Generation of hepatitis C virus-specific cytotoxic T lymphocytes from healthy individuals with peptide-pulsed dendritic cells
ABSTRACT
BACKGROUND AND AIMS: In hepatitis C virus (HCV) infection, cytotoxic T lymphocytes (CTL) are involved in liver inflammation and contribute to the reduction of viral load. Antibodies for HCV-CTL precursor frequencies (CTLpf) are relatively low in chronic hepatitis C, and this may be related to the poor CTL response in vivo. The aim of this study was to assess the efficacy of dendritic cells (DC) as antigen-presenting cells in CTL generation from low CTLpf.

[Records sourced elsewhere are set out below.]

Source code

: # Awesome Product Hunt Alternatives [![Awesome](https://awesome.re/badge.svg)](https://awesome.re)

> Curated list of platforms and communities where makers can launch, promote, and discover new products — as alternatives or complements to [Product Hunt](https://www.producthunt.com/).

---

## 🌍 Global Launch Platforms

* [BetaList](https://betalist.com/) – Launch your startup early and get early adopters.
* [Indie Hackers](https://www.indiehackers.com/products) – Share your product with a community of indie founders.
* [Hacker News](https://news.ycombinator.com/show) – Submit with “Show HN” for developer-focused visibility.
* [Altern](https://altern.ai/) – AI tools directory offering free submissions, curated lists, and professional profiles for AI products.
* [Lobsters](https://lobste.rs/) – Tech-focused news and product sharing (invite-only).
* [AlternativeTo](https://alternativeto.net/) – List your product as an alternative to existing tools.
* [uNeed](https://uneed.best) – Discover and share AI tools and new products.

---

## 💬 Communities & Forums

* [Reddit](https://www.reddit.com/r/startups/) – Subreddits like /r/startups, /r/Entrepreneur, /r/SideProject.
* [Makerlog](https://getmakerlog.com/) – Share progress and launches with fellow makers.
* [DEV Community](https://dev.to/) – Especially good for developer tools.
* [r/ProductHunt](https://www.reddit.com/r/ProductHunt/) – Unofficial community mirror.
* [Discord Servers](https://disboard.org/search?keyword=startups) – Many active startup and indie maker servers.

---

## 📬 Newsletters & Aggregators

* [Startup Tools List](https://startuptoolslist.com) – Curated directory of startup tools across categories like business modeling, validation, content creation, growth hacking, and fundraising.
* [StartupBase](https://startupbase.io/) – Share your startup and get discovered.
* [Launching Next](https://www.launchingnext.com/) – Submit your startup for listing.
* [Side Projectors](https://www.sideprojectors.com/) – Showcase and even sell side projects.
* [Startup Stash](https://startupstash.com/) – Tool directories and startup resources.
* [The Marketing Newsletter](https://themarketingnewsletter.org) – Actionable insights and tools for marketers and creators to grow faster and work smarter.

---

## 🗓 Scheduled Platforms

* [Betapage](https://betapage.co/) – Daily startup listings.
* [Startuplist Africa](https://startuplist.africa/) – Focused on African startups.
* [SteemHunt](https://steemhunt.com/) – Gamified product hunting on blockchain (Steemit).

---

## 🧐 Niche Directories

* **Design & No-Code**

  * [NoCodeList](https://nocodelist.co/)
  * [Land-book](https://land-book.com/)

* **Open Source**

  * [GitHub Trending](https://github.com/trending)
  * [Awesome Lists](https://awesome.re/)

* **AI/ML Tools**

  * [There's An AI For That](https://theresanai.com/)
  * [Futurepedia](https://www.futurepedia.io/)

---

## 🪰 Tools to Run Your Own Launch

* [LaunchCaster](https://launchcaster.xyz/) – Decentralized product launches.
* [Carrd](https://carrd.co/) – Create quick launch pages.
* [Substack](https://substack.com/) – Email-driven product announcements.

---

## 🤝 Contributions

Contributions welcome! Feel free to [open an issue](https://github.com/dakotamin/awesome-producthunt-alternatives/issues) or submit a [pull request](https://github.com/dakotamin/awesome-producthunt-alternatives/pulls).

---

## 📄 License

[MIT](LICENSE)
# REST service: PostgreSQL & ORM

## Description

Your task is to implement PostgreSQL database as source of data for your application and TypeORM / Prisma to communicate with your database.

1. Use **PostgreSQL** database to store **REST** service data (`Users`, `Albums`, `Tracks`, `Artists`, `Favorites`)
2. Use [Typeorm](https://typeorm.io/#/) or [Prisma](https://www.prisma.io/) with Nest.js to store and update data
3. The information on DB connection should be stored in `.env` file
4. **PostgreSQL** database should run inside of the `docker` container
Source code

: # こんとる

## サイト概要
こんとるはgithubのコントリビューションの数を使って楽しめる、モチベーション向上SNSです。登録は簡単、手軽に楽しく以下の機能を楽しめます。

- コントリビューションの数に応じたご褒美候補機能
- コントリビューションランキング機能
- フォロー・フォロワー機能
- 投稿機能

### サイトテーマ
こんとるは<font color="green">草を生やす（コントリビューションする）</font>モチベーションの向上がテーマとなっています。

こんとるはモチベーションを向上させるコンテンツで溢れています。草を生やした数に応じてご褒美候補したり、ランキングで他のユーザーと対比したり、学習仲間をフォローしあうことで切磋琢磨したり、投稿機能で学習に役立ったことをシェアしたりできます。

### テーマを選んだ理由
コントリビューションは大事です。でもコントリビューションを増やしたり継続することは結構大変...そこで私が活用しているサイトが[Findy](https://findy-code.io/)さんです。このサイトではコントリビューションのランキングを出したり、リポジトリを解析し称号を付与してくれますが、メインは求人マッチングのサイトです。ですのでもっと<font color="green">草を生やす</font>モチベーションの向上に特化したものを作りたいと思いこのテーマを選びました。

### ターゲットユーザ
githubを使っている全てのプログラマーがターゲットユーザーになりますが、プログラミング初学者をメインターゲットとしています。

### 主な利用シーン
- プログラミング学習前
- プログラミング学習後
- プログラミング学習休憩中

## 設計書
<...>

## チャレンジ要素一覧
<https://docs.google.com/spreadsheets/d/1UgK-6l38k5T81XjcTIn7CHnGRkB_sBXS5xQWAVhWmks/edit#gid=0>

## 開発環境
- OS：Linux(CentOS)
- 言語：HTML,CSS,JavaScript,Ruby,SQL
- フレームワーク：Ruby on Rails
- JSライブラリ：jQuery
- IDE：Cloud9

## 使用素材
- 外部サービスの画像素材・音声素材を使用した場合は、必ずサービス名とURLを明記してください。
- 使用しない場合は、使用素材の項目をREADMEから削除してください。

METHODS: To confirm the rationale of using DC to prime naive T cells, five HCV-uninfected individuals were enrolled in the study. We obtained DC by maturation from peripheral progenitors under stimulation with granulocyte-macrophage colony-stimulating factor (GM-CSF), interleukin (IL)-4 and IL-1alpha. Autologous T cells were cultured with DC or concanavalin-A-induced blasts loaded with four HCV-derived peptides bearing human leukocyte antigen (HLA)-A*0201 or -A24 motifs for 28 days under IL-7 and IL-2 stimulation. The lytic activity against peptide-pulsed targets was assessed by using a [51Cr]-releasing assay.
RESULTS: The DC strongly expressed HLA class I, II, B7-1 and B7-2, but not phenotypic markers of T-, B-, natural killer (NK)-cells or monocytes. The CD8-positive, HLA-class I-restricted and HCV peptide-specific CTL were generated with DC from HLA-A antigen-matched subjects, whereas no CTL activity was detected with concavalin (Con-A) blasts. We were thus able to generate HCV specific CTL from naive precursors with peptide-pulsed DC.
CONCLUSIONS: This DC-based system can be used to generate CTL of desired antigen specificity, even from a source with low CTLpf.